Excerpts from a dataset:

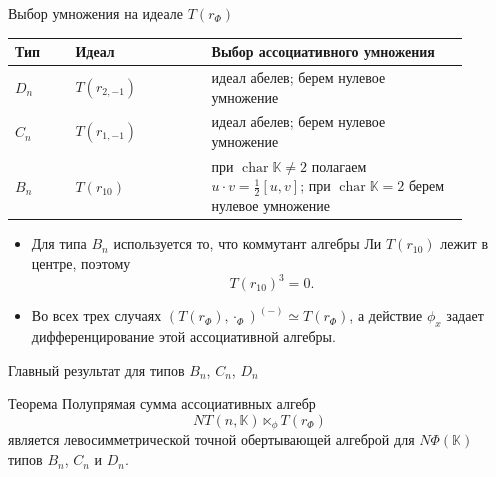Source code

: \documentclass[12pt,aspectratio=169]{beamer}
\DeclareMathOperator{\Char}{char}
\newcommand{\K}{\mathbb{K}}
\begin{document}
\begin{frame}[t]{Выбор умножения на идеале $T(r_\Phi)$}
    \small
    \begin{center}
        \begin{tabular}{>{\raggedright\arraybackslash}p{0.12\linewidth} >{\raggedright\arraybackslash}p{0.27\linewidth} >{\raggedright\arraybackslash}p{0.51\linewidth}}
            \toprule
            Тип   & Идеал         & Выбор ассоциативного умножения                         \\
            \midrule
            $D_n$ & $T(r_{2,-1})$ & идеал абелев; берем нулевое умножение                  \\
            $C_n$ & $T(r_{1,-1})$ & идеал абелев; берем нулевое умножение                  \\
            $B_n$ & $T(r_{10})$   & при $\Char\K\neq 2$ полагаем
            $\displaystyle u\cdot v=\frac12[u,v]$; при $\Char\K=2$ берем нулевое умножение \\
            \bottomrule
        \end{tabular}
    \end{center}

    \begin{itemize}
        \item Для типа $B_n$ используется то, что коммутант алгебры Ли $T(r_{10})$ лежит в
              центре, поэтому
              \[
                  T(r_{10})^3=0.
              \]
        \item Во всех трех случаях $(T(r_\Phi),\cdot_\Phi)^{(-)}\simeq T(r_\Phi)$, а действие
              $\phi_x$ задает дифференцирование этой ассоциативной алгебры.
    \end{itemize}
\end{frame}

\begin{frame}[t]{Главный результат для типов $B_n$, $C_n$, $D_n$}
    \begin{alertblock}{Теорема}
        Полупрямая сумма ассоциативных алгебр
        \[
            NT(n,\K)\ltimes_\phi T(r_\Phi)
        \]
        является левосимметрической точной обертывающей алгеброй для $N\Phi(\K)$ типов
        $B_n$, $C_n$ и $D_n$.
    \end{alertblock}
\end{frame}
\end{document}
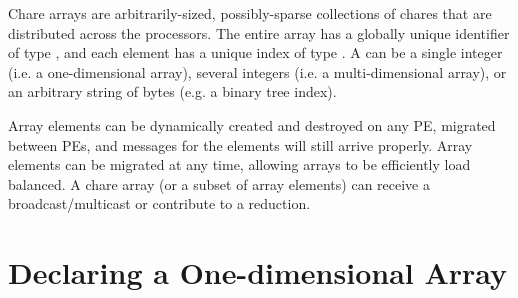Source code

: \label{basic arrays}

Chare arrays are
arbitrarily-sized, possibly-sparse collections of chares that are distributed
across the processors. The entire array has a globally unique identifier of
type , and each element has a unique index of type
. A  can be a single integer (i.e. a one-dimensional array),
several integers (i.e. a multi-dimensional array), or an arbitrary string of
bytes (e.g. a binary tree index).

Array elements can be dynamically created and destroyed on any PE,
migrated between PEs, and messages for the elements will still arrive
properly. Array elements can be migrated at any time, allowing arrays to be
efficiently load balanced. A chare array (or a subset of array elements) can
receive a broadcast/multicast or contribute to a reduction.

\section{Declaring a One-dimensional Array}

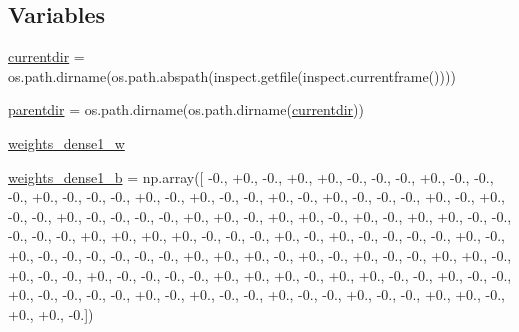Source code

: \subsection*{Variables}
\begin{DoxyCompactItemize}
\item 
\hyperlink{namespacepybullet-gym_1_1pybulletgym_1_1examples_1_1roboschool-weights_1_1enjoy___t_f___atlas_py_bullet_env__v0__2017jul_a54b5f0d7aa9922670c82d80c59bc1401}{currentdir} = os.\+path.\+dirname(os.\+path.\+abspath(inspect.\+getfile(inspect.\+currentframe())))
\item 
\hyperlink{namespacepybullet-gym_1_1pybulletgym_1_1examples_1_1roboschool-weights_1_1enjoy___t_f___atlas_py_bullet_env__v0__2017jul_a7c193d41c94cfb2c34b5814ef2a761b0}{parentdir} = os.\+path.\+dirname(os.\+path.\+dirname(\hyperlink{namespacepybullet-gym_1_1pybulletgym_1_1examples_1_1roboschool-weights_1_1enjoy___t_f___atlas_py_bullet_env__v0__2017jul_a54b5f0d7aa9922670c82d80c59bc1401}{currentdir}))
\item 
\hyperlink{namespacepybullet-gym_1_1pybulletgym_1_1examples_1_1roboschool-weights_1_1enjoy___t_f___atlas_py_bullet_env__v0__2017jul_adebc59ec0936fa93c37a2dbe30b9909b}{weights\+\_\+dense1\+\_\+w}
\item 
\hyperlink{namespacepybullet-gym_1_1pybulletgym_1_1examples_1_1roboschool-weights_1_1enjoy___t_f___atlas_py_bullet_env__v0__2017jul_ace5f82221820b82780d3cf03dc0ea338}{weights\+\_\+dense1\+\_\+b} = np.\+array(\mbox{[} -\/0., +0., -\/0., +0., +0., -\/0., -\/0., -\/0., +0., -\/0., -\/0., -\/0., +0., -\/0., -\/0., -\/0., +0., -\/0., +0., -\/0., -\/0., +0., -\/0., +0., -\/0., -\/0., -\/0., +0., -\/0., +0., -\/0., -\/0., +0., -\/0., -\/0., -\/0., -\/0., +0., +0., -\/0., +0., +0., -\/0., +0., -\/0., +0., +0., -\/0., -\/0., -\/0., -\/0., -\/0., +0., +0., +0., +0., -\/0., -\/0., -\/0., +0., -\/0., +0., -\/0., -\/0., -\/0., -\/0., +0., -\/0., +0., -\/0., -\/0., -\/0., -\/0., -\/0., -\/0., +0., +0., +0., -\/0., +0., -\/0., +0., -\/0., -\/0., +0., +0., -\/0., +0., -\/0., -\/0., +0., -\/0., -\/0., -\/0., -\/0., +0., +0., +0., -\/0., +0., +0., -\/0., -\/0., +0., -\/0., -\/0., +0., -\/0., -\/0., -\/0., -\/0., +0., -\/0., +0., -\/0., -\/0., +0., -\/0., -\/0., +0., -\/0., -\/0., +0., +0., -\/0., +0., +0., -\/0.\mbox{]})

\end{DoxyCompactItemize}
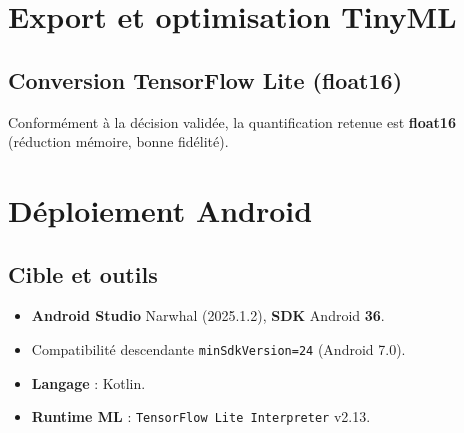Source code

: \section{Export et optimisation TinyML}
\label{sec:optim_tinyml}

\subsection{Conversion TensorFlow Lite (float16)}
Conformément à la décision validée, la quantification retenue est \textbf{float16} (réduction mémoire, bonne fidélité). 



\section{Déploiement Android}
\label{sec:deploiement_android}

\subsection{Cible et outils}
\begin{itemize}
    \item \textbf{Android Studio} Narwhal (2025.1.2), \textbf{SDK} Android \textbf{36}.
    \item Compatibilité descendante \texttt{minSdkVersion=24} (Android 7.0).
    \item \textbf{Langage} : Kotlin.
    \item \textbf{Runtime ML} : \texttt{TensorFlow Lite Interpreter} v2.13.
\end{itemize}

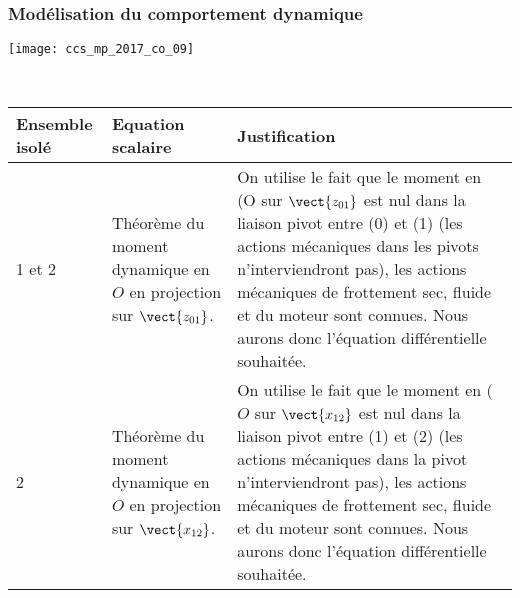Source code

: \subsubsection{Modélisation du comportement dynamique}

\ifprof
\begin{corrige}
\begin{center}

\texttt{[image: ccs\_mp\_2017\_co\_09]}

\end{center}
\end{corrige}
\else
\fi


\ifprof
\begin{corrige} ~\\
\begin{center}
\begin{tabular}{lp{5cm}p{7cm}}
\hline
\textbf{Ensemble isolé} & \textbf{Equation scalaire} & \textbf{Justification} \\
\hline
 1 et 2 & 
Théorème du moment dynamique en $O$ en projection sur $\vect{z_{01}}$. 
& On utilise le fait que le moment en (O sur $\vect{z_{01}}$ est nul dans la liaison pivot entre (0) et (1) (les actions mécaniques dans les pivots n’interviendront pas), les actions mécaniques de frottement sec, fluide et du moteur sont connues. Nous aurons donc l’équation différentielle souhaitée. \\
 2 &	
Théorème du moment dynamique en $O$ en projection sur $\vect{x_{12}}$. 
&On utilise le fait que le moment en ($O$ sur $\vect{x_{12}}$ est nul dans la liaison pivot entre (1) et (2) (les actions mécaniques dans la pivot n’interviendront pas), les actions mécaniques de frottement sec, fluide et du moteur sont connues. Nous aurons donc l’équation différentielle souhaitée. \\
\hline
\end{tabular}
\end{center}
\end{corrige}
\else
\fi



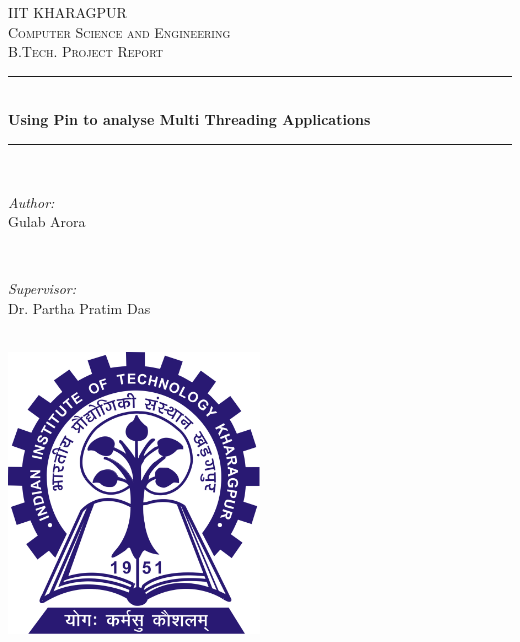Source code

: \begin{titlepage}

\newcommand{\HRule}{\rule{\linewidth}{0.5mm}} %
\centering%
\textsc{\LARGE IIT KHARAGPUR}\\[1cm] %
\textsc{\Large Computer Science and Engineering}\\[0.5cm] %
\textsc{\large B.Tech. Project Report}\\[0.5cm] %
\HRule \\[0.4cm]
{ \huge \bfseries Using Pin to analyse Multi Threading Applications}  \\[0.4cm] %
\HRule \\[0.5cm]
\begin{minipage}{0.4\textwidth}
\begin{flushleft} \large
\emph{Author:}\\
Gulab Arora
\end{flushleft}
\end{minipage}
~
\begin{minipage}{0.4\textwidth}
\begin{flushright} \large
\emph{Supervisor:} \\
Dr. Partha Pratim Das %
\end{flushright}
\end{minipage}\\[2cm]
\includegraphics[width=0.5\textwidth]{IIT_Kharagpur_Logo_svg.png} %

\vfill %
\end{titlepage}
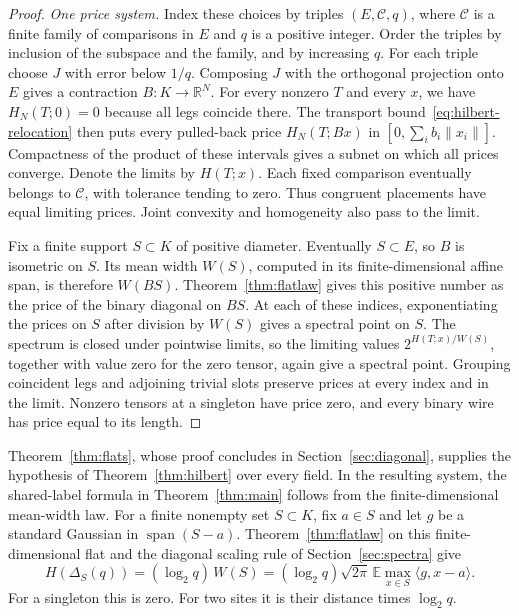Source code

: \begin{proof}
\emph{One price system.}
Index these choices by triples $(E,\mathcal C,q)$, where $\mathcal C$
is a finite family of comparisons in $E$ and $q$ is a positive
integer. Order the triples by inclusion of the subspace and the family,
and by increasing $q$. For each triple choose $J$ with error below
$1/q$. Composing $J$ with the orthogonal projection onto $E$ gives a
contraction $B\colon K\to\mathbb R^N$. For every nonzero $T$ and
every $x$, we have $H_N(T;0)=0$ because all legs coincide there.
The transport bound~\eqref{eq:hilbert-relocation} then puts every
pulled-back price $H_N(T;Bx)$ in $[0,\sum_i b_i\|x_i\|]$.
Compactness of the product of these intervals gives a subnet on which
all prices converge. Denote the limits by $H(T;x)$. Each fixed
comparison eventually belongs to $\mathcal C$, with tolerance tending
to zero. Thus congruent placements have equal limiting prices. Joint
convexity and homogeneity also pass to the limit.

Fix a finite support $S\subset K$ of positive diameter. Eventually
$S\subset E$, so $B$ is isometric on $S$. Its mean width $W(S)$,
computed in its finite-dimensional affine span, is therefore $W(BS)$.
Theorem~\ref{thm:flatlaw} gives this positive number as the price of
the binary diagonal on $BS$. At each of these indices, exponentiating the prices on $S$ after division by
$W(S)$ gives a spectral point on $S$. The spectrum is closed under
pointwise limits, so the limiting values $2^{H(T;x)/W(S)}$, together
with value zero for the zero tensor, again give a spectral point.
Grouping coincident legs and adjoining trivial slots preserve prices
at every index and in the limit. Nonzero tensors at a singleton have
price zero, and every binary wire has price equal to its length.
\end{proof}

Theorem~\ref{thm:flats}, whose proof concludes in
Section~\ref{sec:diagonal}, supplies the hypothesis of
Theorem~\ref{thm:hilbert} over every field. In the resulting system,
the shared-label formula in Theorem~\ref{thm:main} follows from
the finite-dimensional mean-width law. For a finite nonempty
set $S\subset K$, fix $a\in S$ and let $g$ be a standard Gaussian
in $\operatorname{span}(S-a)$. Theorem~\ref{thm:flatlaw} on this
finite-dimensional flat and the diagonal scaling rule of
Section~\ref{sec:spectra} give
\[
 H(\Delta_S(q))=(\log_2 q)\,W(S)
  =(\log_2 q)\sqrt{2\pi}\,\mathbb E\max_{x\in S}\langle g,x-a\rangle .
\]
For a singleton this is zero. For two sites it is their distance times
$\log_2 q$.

**THE TASK:**
The lines wanted are those from the one with "For a singleton" through the last line of the records, repeated exactly and with both ends included.

**OUTPUT BELOW:**
For a singleton this is zero. For two sites it is their distance times
$\log_2 q$.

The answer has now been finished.